# [Data for analysis]
==================================================

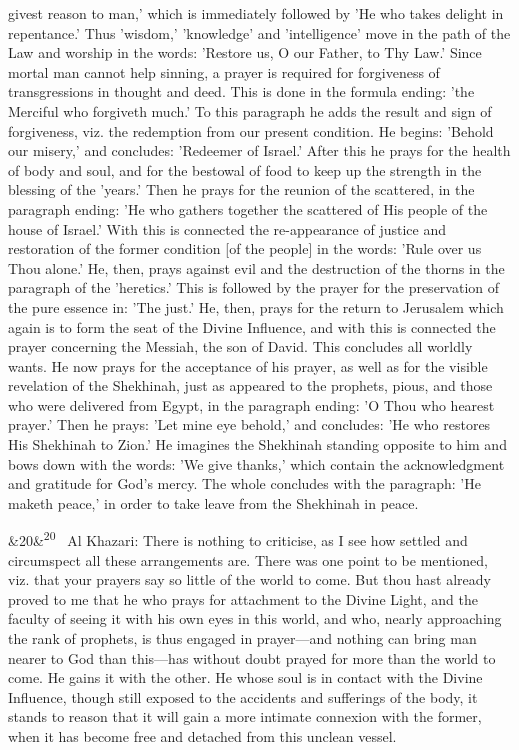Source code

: \documentclass[12pt]{article}
\newcommand{\para}[1][]{\par\noindent\ifx&#1&\else\textsuperscript{\footnotesize #1}~\fi}
\begin{document}
givest reason to man,' which is immediately followed by 'He who takes delight in repentance.' Thus 'wisdom,' 'knowledge' and 'intelligence' move in the path of the Law and worship in the words: 'Restore us, O our Father, to Thy Law.' Since mortal man cannot help sinning, a prayer is required for forgiveness of transgressions in thought and deed. This is done in the formula ending: 'the Merciful who forgiveth much.' To this paragraph he adds the result and sign of forgiveness, viz. the redemption from our present condition. He begins: 'Behold our misery,' and concludes: 'Redeemer of Israel.' After this he prays for the health of body and soul, and for the bestowal of food to keep up the strength in the blessing of the 'years.' Then he prays for the reunion of the scattered, in the paragraph ending: 'He who gathers together the scattered of His people of the house of Israel.' With this is connected the re-appearance of justice and restoration of the former condition [of the people] in the words: 'Rule over us Thou alone.' He, then, prays against evil and the destruction of the thorns in the paragraph of the 'heretics.' This is followed by the prayer for the preservation of the pure essence in: 'The just.' He, then, prays for the return to Jerusalem which again is to form the seat of the Divine Influence, and with this is connected the prayer concerning the Messiah, the son of David. This concludes all worldly wants. He now prays for the acceptance of his prayer, as well as for the visible revelation of the Shekhinah, just as appeared to the prophets, pious, and those who were delivered from Egypt, in the paragraph ending: 'O Thou who hearest prayer.' Then he prays: 'Let mine eye behold,' and concludes: 'He who restores His Shekhinah to Zion.' He imagines the Shekhinah standing opposite to him and bows down with the words: 'We give thanks,' which contain the acknowledgment and gratitude for God's mercy. The whole concludes with the paragraph: 'He maketh peace,' in order to take leave from the Shekhinah in peace.

\para[20] Al Khazari: There is nothing to criticise, as I see how settled and circumspect all these arrangements are. There was one point to be mentioned, viz. that your prayers say so little of the world to come. But thou hast already proved to me that he who prays for attachment to the Divine Light, and the faculty of seeing it with his own eyes in this world, and who, nearly approaching the rank of prophets, is thus engaged in prayer---and nothing can bring man nearer to God than this---has without doubt prayed for more than the world to come. He gains it with the other. He whose soul is in contact with the Divine Influence, though still exposed to the accidents and sufferings of the body, it stands to reason that it will gain a more intimate connexion with the former, when it has become free and detached from this unclean vessel.
\end{document}
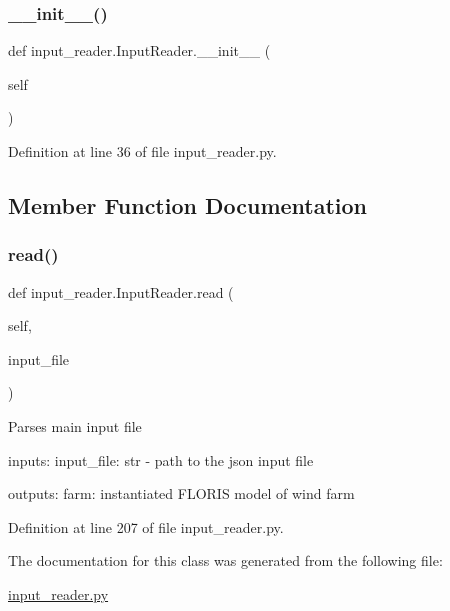 \subsubsection{\texorpdfstring{\+\_\+\+\_\+init\+\_\+\+\_\+()}{\_\_init\_\_()}}
{\footnotesize\ttfamily def input\+\_\+reader.\+Input\+Reader.\+\_\+\+\_\+init\+\_\+\+\_\+ (\begin{DoxyParamCaption}\item[{}]{self }\end{DoxyParamCaption})}



Definition at line 36 of file input\+\_\+reader.\+py.



\subsection{Member Function Documentation}
\mbox{\label{classinput__reader_1_1_input_reader_a01b4a6e2f28f3f0356a6e4aeb5bb2781}} 
\subsubsection{\texorpdfstring{read()}{read()}}
{\footnotesize\ttfamily def input\+\_\+reader.\+Input\+Reader.\+read (\begin{DoxyParamCaption}\item[{}]{self,  }\item[{}]{input\+\_\+file }\end{DoxyParamCaption})}

\begin{DoxyVerb}Parses main input file

inputs:
    input_file: str - path to the json input file

outputs:
    farm: instantiated FLORIS model of wind farm
\end{DoxyVerb}
 

Definition at line 207 of file input\+\_\+reader.\+py.



The documentation for this class was generated from the following file\+:\begin{DoxyCompactItemize}
\item 
\mbox{\hyperlink{input__reader_8py}{input\+\_\+reader.\+py}}\end{DoxyCompactItemize}
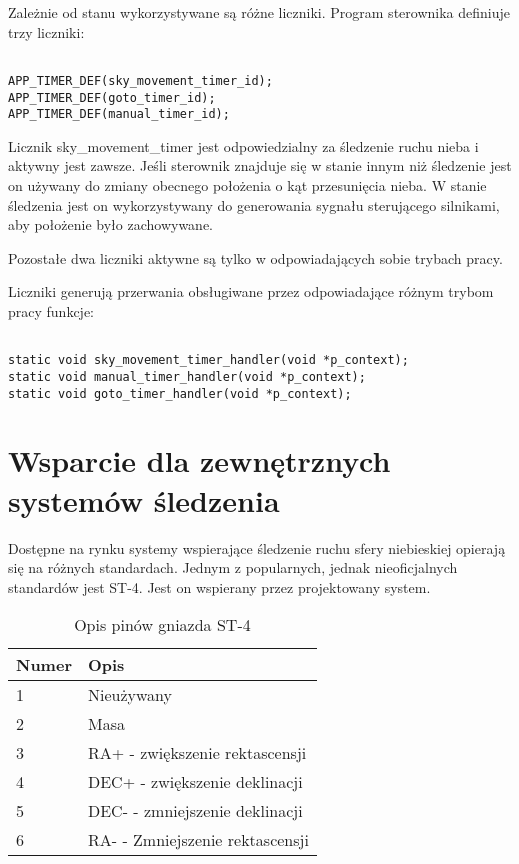 Zależnie od stanu wykorzystywane są różne liczniki. Program sterownika definiuje
trzy liczniki:

\begin{lstlisting}

APP_TIMER_DEF(sky_movement_timer_id);
APP_TIMER_DEF(goto_timer_id);
APP_TIMER_DEF(manual_timer_id);

\end{lstlisting}

Licznik sky\_movement\_timer jest odpowiedzialny za śledzenie ruchu nieba
i aktywny jest zawsze. Jeśli sterownik znajduje się w stanie innym niż śledzenie
jest on używany do zmiany obecnego położenia o kąt przesunięcia nieba. W stanie
śledzenia jest on wykorzystywany do generowania sygnału sterującego silnikami,
aby położenie było zachowywane.

Pozostałe dwa liczniki aktywne są tylko w odpowiadających sobie trybach pracy.

Liczniki generują przerwania obsługiwane przez odpowiadające różnym trybom pracy
funkcje:

\begin{lstlisting}

static void sky_movement_timer_handler(void *p_context);
static void manual_timer_handler(void *p_context);
static void goto_timer_handler(void *p_context);

\end{lstlisting}

\section{Wsparcie dla zewnętrznych systemów śledzenia}

Dostępne na rynku systemy wspierające śledzenie ruchu sfery niebieskiej opierają
się na różnych standardach. Jednym z popularnych, jednak nieoficjalnych
standardów jest ST-4. Jest on wspierany przez projektowany system.

\begin{table}[h]

\begin{tabularx}{\linewidth}{|l|X|}

\hline Numer & Opis \\
	
	\hline 1 & Nieużywany \\
	
	\hline 2 & Masa \\

	\hline 3 & RA+ - zwiększenie rektascensji \\

	\hline 4 & DEC+ - zwiększenie deklinacji \\

	\hline 5 & DEC- - zmniejszenie deklinacji \\

	\hline 6 & RA- - Zmniejszenie rektascensji \\

\hline \end{tabularx}

\caption{Opis pinów gniazda ST-4}

\label{tab:st4-pinout}

\end{table}

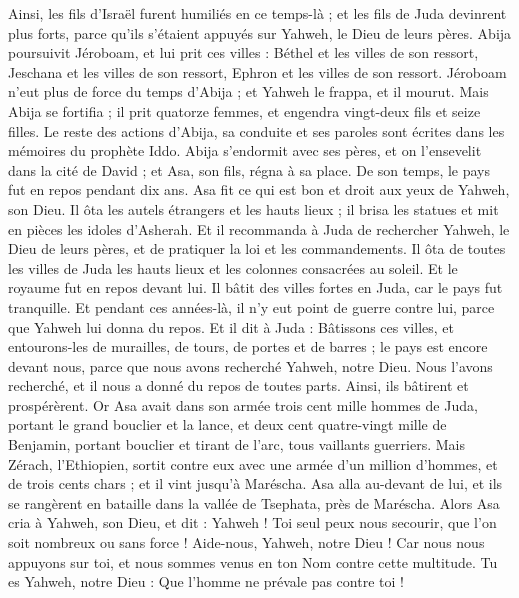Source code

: \begin{multicols}{2}
Ainsi, les fils d’Israël furent humiliés en ce temps-là ; et les fils de Juda devinrent plus forts, parce qu'ils s'étaient appuyés sur Yahweh, le Dieu de leurs pères.
 Abija poursuivit Jéroboam, et lui prit ces villes : Béthel et les villes de son ressort, Jeschana et les villes de son ressort, Ephron et les villes de son ressort.
Jéroboam n'eut plus de force du temps d'Abija ; et Yahweh le frappa, et il mourut.
Mais Abija se fortifia ; il prit quatorze femmes, et engendra vingt-deux fils et seize filles.
Le reste des actions d'Abija, sa conduite et ses paroles sont écrites dans les mémoires du prophète Iddo.
\VerseOne{}Abija s'endormit avec ses pères, et on l'ensevelit dans la cité de David ; et Asa, son fils, régna à sa place. De son temps, le pays fut en repos pendant dix ans.
Asa fit ce qui est bon et droit aux yeux de Yahweh, son Dieu.
Il ôta les autels étrangers et les hauts lieux ; il brisa les statues et mit en pièces les idoles d'Asherah.
Et il recommanda à Juda de rechercher Yahweh, le Dieu de leurs pères, et de pratiquer la loi et les commandements.
Il ôta de toutes les villes de Juda les hauts lieux et les colonnes consacrées au soleil. Et le royaume fut en repos devant lui.
Il bâtit des villes fortes en Juda, car le pays fut tranquille. Et pendant ces années-là, il n'y eut point de guerre contre lui, parce que Yahweh lui donna du repos.
Et il dit à Juda : Bâtissons ces villes, et entourons-les de murailles, de tours, de portes et de barres ; le pays est encore devant nous, parce que nous avons recherché Yahweh, notre Dieu. Nous l'avons recherché, et il nous a donné du repos de toutes parts. Ainsi, ils bâtirent et prospérèrent.
Or Asa avait dans son armée trois cent mille hommes de Juda, portant le grand bouclier et la lance, et deux cent quatre-vingt mille de Benjamin, portant bouclier et tirant de l'arc, tous vaillants guerriers.
Mais Zérach, l'Ethiopien, sortit contre eux avec une armée d'un million d'hommes, et de trois cents chars ; et il vint jusqu'à Maréscha.
Asa alla au-devant de lui, et ils se rangèrent en bataille dans la vallée de Tsephata, près de Maréscha.
Alors Asa cria à Yahweh, son Dieu, et dit : Yahweh ! Toi seul peux nous secourir, que l'on soit nombreux ou sans force ! Aide-nous, Yahweh, notre Dieu ! Car nous nous appuyons sur toi, et nous sommes venus en ton Nom contre cette multitude. Tu es Yahweh, notre Dieu : Que l'homme ne prévale pas contre toi !

\end{multicols}
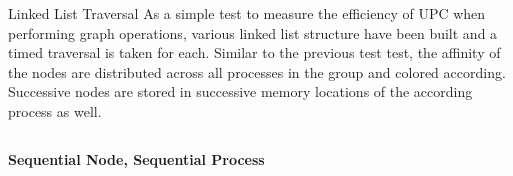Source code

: \documentclass[final]{beamer}
\begin{document}
\begin{frame}[t]
\begin{columns}[t]
\begin{column}{0.60\paperwidth}



  


				\begin{block}{Linked List Traversal}
					As a simple test to measure the efficiency of UPC when performing graph operations, various linked list structure have been built and a timed traversal is taken for each.  Similar to the previous test test, the affinity of the nodes are distributed across all processes in the group and colored according.  Successive nodes are stored in successive memory locations of the according process as well.  
				\end{block}
				\begin{columns}[t,totalwidth=0.60\paperwidth]
					\begin{column}{0.28\paperwidth}
						\begin{center} \bf{Sequential Node, Sequential Process} \end{center}
						\begin{columns}[t,totalwidth=0.28\paperwidth]
							\begin{column}{0.12\paperwidth}

\end{column}
\end{columns}
\end{column}
\end{columns}
\end{column}
\end{columns}
\end{frame}
\end{document}
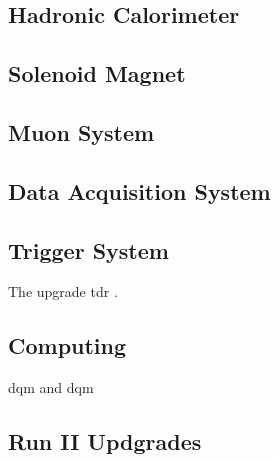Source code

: \subsection{Hadronic Calorimeter}
\label{SUBSECTION:ExperimentalApparatus_CMS_HCAL}

\subsection{Solenoid Magnet}
\label{SUBSECTION:ExperimentalApparatus_CMS_Magnet}

\subsection{Muon System}
\label{SUBSECTION:ExperimentalApparatus_CMS_Mouns}

\subsection{Data Acquisition System}
\label{SUBSECTION:ExperimentalApparatus_CMS_DAQ}

\subsection{Trigger System}
\label{SUBSECTION:ExperimentalApparatus_CMS_Trigger}

The upgrade tdr \cite{CMSL1UpgradeTDR}.

\subsection{Computing}
\label{SUBSECTION:ExperimentalApparatus_CMS_Computing}

\gls{dqm} and \gls{dqm} 

\subsection{Run II Updgrades}
\label{SUBSECTION:ExperimentalApparatus_CMS_RUNII}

==================================================

# [How to complete this task]
Print, without alteration, only the lines above between the one holding "Et il recommanda" and the one holding "Il bâtit des", inclusive.

# [Your solution]
Et il recommanda à Juda de rechercher Yahweh, le Dieu de leurs pères, et de pratiquer la loi et les commandements.
Il ôta de toutes les villes de Juda les hauts lieux et les colonnes consacrées au soleil. Et le royaume fut en repos devant lui.
Il bâtit des villes fortes en Juda, car le pays fut tranquille. Et pendant ces années-là, il n'y eut point de guerre contre lui, parce que Yahweh lui donna du repos.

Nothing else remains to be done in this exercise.